Excerpted records Block Start
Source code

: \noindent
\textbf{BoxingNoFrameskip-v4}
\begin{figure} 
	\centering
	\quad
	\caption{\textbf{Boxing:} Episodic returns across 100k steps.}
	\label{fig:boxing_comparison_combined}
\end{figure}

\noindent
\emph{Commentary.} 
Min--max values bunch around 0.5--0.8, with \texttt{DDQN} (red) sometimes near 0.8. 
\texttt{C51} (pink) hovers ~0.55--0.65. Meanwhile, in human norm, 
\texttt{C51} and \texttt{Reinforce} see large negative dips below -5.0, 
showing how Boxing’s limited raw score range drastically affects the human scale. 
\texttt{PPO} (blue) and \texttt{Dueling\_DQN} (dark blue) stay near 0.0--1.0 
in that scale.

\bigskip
Excerpted records Block End
Excerpted records Block Start
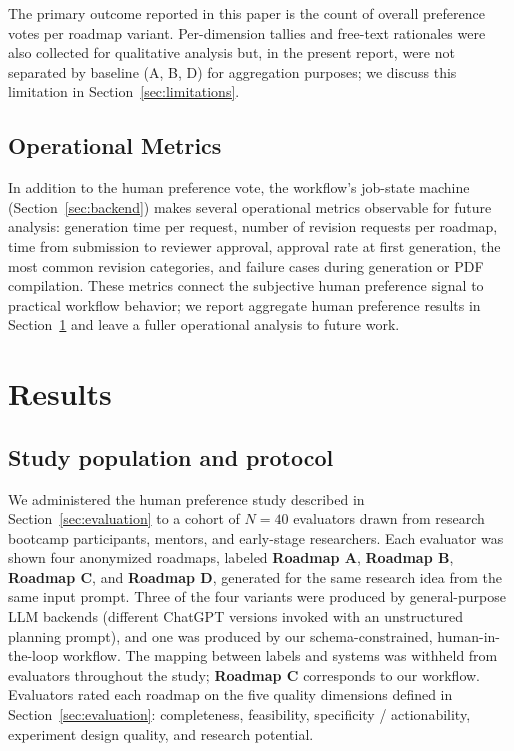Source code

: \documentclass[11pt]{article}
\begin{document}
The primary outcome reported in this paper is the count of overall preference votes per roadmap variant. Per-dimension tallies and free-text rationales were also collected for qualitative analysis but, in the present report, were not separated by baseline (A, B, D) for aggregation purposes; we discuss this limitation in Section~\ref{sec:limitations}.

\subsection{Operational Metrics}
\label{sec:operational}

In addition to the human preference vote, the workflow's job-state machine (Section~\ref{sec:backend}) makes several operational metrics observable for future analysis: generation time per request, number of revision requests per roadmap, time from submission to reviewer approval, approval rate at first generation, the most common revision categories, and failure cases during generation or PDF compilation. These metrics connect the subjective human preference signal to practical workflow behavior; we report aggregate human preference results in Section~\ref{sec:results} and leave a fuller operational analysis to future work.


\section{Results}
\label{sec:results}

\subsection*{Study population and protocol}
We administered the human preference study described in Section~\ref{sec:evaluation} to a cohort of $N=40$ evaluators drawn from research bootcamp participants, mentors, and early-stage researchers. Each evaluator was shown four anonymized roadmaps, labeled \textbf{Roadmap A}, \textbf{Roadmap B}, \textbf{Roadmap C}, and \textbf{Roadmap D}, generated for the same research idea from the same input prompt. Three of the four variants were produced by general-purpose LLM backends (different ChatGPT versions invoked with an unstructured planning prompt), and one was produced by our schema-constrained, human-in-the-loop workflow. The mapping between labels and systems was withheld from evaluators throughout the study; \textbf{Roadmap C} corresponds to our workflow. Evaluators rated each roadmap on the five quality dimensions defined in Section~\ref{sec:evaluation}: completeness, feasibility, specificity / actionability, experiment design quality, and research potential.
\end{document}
Excerpted records Block End
## Exercise prompt
Note how many lines in the data above contain "textbf", then state that number alone.

## Answer for the task
3